Despite strong resistance from anti-fascists, including the local Jewish community, the Labour Party, the Independent Labour Party, and the Communist Party of Great Britain, the BUF found a following in the East End of London, where in the London County Council elections of March 1937, it obtained reasonably successful results in Bethnal Green, Shoreditch, and Limehouse, polling almost 8,000 votes, although none of its candidates was elected. The BUF did elect a few councilors at the local government level during the 1930s) but did not win any parliamentary seats.
In the mid-1930s, the BUF’s violent clashes with opponents began to alienate some middle-class supporters, and membership decreased. At the Olympia rally in London in 1934, BUF stewards violently ejected anti-fascist disrupters, and this led the Daily Mail to withdraw its support for the movement.
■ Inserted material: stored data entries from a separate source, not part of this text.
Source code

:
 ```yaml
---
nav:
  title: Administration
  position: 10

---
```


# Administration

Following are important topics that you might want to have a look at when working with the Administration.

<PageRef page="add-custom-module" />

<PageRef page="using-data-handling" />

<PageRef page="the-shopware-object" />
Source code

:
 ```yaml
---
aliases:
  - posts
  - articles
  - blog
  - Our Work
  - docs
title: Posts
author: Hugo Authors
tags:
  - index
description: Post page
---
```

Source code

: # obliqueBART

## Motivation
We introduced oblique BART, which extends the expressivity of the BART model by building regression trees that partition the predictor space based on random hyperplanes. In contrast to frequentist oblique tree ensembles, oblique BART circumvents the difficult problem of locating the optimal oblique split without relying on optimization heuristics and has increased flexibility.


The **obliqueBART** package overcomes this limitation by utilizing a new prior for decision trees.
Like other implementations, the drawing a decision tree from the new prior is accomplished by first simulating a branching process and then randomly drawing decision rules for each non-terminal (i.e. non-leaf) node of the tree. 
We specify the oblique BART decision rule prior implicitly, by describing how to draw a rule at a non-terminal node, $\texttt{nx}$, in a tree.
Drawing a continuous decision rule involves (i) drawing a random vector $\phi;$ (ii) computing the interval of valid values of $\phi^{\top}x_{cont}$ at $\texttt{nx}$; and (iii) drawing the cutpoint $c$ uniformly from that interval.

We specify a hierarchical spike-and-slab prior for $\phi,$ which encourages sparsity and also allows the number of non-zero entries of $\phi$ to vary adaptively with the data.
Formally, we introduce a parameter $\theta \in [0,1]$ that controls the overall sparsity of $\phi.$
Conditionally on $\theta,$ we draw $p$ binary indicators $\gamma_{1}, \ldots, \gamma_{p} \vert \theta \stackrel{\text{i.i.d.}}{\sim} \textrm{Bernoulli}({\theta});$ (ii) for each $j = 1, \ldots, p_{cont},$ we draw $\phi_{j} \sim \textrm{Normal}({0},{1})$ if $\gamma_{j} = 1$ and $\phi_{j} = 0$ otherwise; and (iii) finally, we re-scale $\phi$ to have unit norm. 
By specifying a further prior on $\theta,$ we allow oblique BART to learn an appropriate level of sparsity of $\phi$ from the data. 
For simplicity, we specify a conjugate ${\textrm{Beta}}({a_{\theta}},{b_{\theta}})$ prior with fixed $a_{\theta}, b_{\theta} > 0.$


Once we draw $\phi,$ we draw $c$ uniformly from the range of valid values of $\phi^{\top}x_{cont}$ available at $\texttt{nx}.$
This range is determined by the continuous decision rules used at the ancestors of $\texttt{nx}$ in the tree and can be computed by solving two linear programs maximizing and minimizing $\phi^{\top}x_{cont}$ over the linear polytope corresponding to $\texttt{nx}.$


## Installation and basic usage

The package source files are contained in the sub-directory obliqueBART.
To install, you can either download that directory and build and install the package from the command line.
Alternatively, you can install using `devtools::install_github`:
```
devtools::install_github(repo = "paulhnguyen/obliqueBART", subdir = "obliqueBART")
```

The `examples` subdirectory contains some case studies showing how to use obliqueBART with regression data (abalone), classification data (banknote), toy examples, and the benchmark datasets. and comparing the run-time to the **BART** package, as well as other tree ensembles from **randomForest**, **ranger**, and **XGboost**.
The level of violence turned neutral parties against the BUF.
The BUF became increasingly anti-Semitic due to the growing influence of Nazi sympathizers within the party, such as William Joyce and John Beckett, which provoked the resignation of members such as Dr. Robert Forgan. Membership declined, dropping to below 8,000 by the end of 1935, and, ultimately, Mosley shifted the party’s focus back to mainstream politics.
There were frequent and continuous violent clashes between BUF party members and anti-fascist protesters, most famously at the Battle of Cable Street in October 1936, when organized anti-fascists prevented the BUF from marching through Cable Street. However, the party later staged other marches through other parts of the East End without incident.
BUF support for Edward VIII and the campaign to prevent a second world war attracted new members and public support expanded. The government became sufficiently concerned by the party’s growing prominence to pass the Public Order Act 1936, which banned political uniforms and required police consent for political marches.
In 1937, William Joyce and other Nazi sympathizers split from the party to form the National Socialist League, which quickly folded, with most of its members interned. Mosley later denounced Joyce as a traitor and condemned him for his extreme anti-Semitism.
By 1939, the total BUF membership was 20,000. The movement stagnated, however, after Mosley and some 740 other party members were arrested and interned in May 1940. The BUF was declared unlawful on July 10, 1940, and ceased its activities. Mosley’s effort to resuscitate the movement after the war failed.